§ **THE PROBLEM**: Go through the material and copy each line in which the word "html" shows up.

§ **AVAILABLE RECORDS**:
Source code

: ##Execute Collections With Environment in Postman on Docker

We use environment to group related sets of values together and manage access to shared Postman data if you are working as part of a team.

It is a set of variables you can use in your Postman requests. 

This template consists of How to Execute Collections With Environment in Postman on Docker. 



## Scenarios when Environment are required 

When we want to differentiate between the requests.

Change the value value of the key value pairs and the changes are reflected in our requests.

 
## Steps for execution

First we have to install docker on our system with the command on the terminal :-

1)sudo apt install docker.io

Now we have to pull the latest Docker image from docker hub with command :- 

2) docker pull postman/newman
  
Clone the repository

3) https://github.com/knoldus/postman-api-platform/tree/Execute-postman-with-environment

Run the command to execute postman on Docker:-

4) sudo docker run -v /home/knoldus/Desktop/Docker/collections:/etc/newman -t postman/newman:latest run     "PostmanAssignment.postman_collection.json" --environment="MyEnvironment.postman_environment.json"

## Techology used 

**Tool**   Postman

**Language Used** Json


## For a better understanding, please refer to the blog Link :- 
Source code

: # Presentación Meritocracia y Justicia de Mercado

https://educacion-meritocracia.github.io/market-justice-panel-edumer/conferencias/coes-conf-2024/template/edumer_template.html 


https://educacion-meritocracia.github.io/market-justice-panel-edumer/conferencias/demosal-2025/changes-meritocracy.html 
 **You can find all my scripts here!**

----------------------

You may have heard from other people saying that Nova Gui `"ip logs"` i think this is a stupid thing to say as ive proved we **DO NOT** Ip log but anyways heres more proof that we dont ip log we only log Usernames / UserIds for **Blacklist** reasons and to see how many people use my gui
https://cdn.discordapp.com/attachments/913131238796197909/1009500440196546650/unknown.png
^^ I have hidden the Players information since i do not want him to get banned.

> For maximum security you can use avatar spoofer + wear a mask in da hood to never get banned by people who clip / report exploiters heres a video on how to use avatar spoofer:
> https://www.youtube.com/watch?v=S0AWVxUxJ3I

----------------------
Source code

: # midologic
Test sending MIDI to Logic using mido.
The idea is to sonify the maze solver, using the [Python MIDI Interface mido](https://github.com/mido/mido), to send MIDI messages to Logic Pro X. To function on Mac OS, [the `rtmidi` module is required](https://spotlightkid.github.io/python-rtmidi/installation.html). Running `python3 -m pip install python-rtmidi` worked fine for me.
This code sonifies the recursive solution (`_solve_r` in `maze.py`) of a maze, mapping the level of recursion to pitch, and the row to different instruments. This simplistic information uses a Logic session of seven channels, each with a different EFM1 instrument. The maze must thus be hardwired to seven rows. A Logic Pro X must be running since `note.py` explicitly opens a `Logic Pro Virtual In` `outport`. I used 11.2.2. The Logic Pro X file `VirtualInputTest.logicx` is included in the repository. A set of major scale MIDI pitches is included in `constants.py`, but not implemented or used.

§ **ANSWER TO THIS PROBLEM**:
https://educacion-meritocracia.github.io/market-justice-panel-edumer/conferencias/coes-conf-2024/template/edumer_template.html 
https://educacion-meritocracia.github.io/market-justice-panel-edumer/conferencias/demosal-2025/changes-meritocracy.html 
The idea is to sonify the maze solver, using the [Python MIDI Interface mido](https://github.com/mido/mido), to send MIDI messages to Logic Pro X. To function on Mac OS, [the `rtmidi` module is required](https://spotlightkid.github.io/python-rtmidi/installation.html). Running `python3 -m pip install python-rtmidi` worked fine for me.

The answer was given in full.